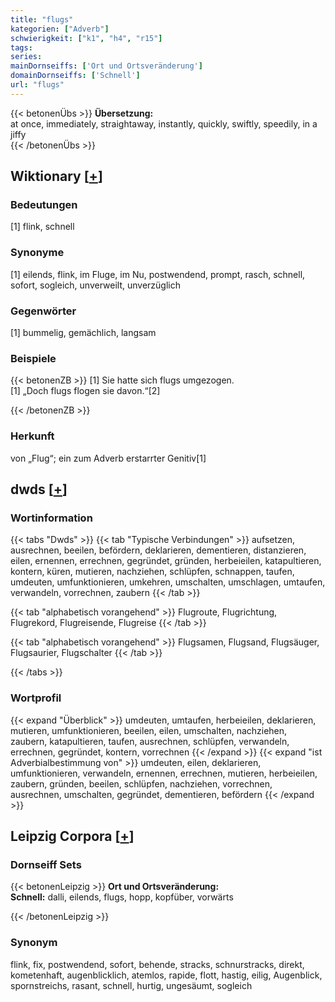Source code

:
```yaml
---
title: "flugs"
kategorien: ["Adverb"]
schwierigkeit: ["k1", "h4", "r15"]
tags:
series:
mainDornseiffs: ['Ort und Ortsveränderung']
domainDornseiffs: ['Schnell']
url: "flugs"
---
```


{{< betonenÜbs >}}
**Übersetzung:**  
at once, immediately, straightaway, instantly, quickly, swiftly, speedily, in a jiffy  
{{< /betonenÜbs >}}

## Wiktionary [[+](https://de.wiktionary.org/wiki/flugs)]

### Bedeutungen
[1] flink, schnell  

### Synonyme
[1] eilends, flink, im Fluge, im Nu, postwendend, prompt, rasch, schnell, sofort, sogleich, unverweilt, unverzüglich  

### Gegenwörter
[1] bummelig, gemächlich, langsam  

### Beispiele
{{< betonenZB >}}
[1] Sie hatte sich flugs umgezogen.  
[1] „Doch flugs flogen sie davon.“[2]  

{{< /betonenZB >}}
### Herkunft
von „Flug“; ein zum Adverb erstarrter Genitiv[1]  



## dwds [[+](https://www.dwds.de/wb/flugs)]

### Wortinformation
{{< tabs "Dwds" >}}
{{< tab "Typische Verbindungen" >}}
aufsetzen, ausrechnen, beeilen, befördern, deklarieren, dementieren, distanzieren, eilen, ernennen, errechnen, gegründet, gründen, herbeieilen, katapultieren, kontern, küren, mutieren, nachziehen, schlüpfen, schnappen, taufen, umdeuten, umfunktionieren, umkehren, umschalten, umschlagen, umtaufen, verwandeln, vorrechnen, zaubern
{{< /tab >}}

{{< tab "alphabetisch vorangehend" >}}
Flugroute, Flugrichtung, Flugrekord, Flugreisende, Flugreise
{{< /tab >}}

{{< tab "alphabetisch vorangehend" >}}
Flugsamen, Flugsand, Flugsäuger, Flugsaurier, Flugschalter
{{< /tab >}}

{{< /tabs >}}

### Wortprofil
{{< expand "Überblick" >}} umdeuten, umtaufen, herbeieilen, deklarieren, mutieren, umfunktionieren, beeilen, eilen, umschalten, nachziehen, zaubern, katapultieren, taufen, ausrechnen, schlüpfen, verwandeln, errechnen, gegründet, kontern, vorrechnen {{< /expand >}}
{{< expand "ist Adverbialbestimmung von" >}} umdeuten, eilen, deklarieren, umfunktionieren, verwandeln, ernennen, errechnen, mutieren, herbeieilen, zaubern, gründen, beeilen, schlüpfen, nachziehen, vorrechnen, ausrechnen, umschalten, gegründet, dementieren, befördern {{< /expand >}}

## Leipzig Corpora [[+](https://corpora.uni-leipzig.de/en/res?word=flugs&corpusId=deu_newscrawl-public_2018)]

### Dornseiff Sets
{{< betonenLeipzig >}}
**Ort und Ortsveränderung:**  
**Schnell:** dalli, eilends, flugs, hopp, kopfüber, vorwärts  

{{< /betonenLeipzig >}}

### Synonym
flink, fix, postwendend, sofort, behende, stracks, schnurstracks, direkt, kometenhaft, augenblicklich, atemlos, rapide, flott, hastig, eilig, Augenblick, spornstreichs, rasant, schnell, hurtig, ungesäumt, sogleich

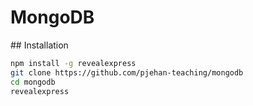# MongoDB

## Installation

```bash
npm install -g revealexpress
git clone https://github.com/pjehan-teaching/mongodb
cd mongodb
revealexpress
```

*WHAT THE TASK ASKS:* Restate the listing word for word, pictures omitted.

*EXERCISE RESPONSE:*
Source code

:
```yaml
---
title: "flugs"
kategorien: ["Adverb"]
schwierigkeit: ["k1", "h4", "r15"]
tags:
series:
mainDornseiffs: ['Ort und Ortsveränderung']
domainDornseiffs: ['Schnell']
url: "flugs"
---
```


{{< betonenÜbs >}}
**Übersetzung:**  
at once, immediately, straightaway, instantly, quickly, swiftly, speedily, in a jiffy  
{{< /betonenÜbs >}}

## Wiktionary [[+](https://de.wiktionary.org/wiki/flugs)]

### Bedeutungen
[1] flink, schnell  

### Synonyme
[1] eilends, flink, im Fluge, im Nu, postwendend, prompt, rasch, schnell, sofort, sogleich, unverweilt, unverzüglich  

### Gegenwörter
[1] bummelig, gemächlich, langsam  

### Beispiele
{{< betonenZB >}}
[1] Sie hatte sich flugs umgezogen.  
[1] „Doch flugs flogen sie davon.“[2]  

{{< /betonenZB >}}
### Herkunft
von „Flug“; ein zum Adverb erstarrter Genitiv[1]  



## dwds [[+](https://www.dwds.de/wb/flugs)]

### Wortinformation
{{< tabs "Dwds" >}}
{{< tab "Typische Verbindungen" >}}
aufsetzen, ausrechnen, beeilen, befördern, deklarieren, dementieren, distanzieren, eilen, ernennen, errechnen, gegründet, gründen, herbeieilen, katapultieren, kontern, küren, mutieren, nachziehen, schlüpfen, schnappen, taufen, umdeuten, umfunktionieren, umkehren, umschalten, umschlagen, umtaufen, verwandeln, vorrechnen, zaubern
{{< /tab >}}

{{< tab "alphabetisch vorangehend" >}}
Flugroute, Flugrichtung, Flugrekord, Flugreisende, Flugreise
{{< /tab >}}

{{< tab "alphabetisch vorangehend" >}}
Flugsamen, Flugsand, Flugsäuger, Flugsaurier, Flugschalter
{{< /tab >}}

{{< /tabs >}}

### Wortprofil
{{< expand "Überblick" >}} umdeuten, umtaufen, herbeieilen, deklarieren, mutieren, umfunktionieren, beeilen, eilen, umschalten, nachziehen, zaubern, katapultieren, taufen, ausrechnen, schlüpfen, verwandeln, errechnen, gegründet, kontern, vorrechnen {{< /expand >}}
{{< expand "ist Adverbialbestimmung von" >}} umdeuten, eilen, deklarieren, umfunktionieren, verwandeln, ernennen, errechnen, mutieren, herbeieilen, zaubern, gründen, beeilen, schlüpfen, nachziehen, vorrechnen, ausrechnen, umschalten, gegründet, dementieren, befördern {{< /expand >}}

## Leipzig Corpora [[+](https://corpora.uni-leipzig.de/en/res?word=flugs&corpusId=deu_newscrawl-public_2018)]

### Dornseiff Sets
{{< betonenLeipzig >}}
**Ort und Ortsveränderung:**  
**Schnell:** dalli, eilends, flugs, hopp, kopfüber, vorwärts  

{{< /betonenLeipzig >}}

### Synonym
flink, fix, postwendend, sofort, behende, stracks, schnurstracks, direkt, kometenhaft, augenblicklich, atemlos, rapide, flott, hastig, eilig, Augenblick, spornstreichs, rasant, schnell, hurtig, ungesäumt, sogleich

# MongoDB

## Installation

```bash
npm install -g revealexpress
git clone https://github.com/pjehan-teaching/mongodb
cd mongodb
revealexpress
```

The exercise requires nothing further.